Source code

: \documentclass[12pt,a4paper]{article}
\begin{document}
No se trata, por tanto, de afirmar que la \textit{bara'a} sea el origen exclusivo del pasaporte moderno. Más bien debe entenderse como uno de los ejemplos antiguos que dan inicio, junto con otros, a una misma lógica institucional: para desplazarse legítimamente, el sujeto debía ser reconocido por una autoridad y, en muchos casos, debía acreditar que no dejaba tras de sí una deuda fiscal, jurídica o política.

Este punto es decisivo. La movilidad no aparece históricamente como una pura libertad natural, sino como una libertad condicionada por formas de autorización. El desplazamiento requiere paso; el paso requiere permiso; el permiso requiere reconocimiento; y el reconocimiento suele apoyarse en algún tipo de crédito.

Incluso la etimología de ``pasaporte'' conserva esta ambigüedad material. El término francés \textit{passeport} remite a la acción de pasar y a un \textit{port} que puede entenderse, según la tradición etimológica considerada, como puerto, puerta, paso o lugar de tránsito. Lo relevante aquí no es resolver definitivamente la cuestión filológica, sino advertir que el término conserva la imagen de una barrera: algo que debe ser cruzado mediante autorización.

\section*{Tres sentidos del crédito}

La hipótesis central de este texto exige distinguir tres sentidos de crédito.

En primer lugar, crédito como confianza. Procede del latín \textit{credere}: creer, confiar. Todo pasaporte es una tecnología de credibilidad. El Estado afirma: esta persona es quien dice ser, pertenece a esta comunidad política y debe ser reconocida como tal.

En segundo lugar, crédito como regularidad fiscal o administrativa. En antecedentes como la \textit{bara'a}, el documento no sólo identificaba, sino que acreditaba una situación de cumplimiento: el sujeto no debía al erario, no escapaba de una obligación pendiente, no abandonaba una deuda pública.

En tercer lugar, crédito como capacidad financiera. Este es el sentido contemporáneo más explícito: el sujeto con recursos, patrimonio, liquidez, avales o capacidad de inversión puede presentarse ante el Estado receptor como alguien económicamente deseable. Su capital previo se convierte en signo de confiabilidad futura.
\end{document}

> [WHAT YOU HAVE TO DO]: Reproduce all of the records precisely. No word may differ.

> [EXERCISE ANSWER]:
Source code

: \documentclass[12pt,a4paper]{article}
\begin{document}
No se trata, por tanto, de afirmar que la \textit{bara'a} sea el origen exclusivo del pasaporte moderno. Más bien debe entenderse como uno de los ejemplos antiguos que dan inicio, junto con otros, a una misma lógica institucional: para desplazarse legítimamente, el sujeto debía ser reconocido por una autoridad y, en muchos casos, debía acreditar que no dejaba tras de sí una deuda fiscal, jurídica o política.

Este punto es decisivo. La movilidad no aparece históricamente como una pura libertad natural, sino como una libertad condicionada por formas de autorización. El desplazamiento requiere paso; el paso requiere permiso; el permiso requiere reconocimiento; y el reconocimiento suele apoyarse en algún tipo de crédito.

Incluso la etimología de ``pasaporte'' conserva esta ambigüedad material. El término francés \textit{passeport} remite a la acción de pasar y a un \textit{port} que puede entenderse, según la tradición etimológica considerada, como puerto, puerta, paso o lugar de tránsito. Lo relevante aquí no es resolver definitivamente la cuestión filológica, sino advertir que el término conserva la imagen de una barrera: algo que debe ser cruzado mediante autorización.

\section*{Tres sentidos del crédito}

La hipótesis central de este texto exige distinguir tres sentidos de crédito.

En primer lugar, crédito como confianza. Procede del latín \textit{credere}: creer, confiar. Todo pasaporte es una tecnología de credibilidad. El Estado afirma: esta persona es quien dice ser, pertenece a esta comunidad política y debe ser reconocida como tal.

En segundo lugar, crédito como regularidad fiscal o administrativa. En antecedentes como la \textit{bara'a}, el documento no sólo identificaba, sino que acreditaba una situación de cumplimiento: el sujeto no debía al erario, no escapaba de una obligación pendiente, no abandonaba una deuda pública.

En tercer lugar, crédito como capacidad financiera. Este es el sentido contemporáneo más explícito: el sujeto con recursos, patrimonio, liquidez, avales o capacidad de inversión puede presentarse ante el Estado receptor como alguien económicamente deseable. Su capital previo se convierte en signo de confiabilidad futura.
\end{document}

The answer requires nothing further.